Alabama uses a progressive state income tax, so brackets escalate as wages rise. For this Family Medicine Physicians salary the state tax works out to $6,688 (5.0% effective) — on top of federal and FICA.
Federal income tax ($21,830) accounts for 56% of the total tax bill — the single largest deduction. FICA adds $10,293 (27%), and state tax the remaining $6,688 (17%).
The state-tax gap is substantial: a Family Medicine Physicians earning this gross in a no-income-tax state would net about $102,426 — an extra $6,688 (7.0%) annually compared with Alabama.
Alabama sits near the bottom (#51 of 51) for Family Medicine Physicians after-tax earnings. Relocation, negotiation, or credential stacking typically show the clearest ROI in bottom-quartile states.
Translated into paycheck cadences, $95,739 net/year works out to $7,978/month or $3,682/bi-weekly for this Family Medicine Physicians in Alabama — the numbers that actually hit a checking account after every deduction.
Where does a Family Medicine Physicians keep the most of their paycheck? Top 10 states ranked by after-tax take-home pay.
Alabama ranks #51 out of 51 states for Family Medicine Physicians after-tax take-home pay.
A Family Medicine Physicians in Alabama earning a median salary of $134,550 will take home approximately $95,738 per year after federal income tax ($21,830), state income tax ($6,687), and FICA ($10,293). That is $7,978 per month or $3,682 per bi-weekly paycheck.
The effective total tax rate for a Family Medicine Physicians in Alabama is 28.8%, broken down as: federal income tax 16.2%, Alabama state tax 5.0%, and FICA (Social Security + Medicare) 7.7%. This assumes a single filer with the standard deduction for 2024.
Alabama has a progressive (up to 5.0%). On a Family Medicine Physicians's median salary of $134,550, the state income tax amounts to $6,687 per year, which is an effective state rate of 5.0%.

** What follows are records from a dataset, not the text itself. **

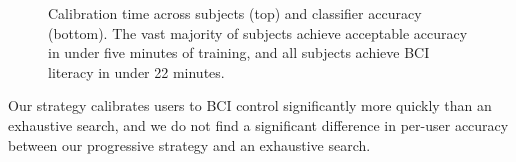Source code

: \begin{figure}[!h]
  \vspace{-0.2cm}
  \centering

  
  \def\angle{0}
\def\radius{2.9}
\def\cyclelist{{"red","green","blue","yellow"}}
\newcount\cyclecount {}
\newcount\ind {}
  \vspace{0.1cm}
  
  \caption{Calibration time across subjects (top) and classifier accuracy (bottom). The vast majority of subjects achieve acceptable accuracy in under five minutes of training, and all subjects achieve BCI literacy in under 22 minutes. }
  \label{fig:calibration_results}
  \vspace{-0.1cm}
\end{figure}

Our strategy calibrates users to BCI control significantly more quickly than an exhaustive search, and we do not find a significant difference in per-user accuracy between our progressive strategy and an exhaustive search.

After all taxes, a Family Medicine Physicians in Alabama takes home approximately $7,978 per month, or about $46.03 per hour (based on a standard 2,080-hour work year). These figures assume a single filer, standard deduction, and no additional pre-tax deductions.
We start with the 2025 BLS median salary of $134,550 for Family Medicine Physicians in Alabama, then subtract: federal income tax using 2024 IRS brackets ($14,600 standard deduction), Alabama state income tax (progressive (up to 5.0%)), Social Security (6.2% up to $168,600), and Medicare (1.45%). The result — $95,738/yr — does not include local taxes, pre-tax deductions (401k, HSA), or tax credits.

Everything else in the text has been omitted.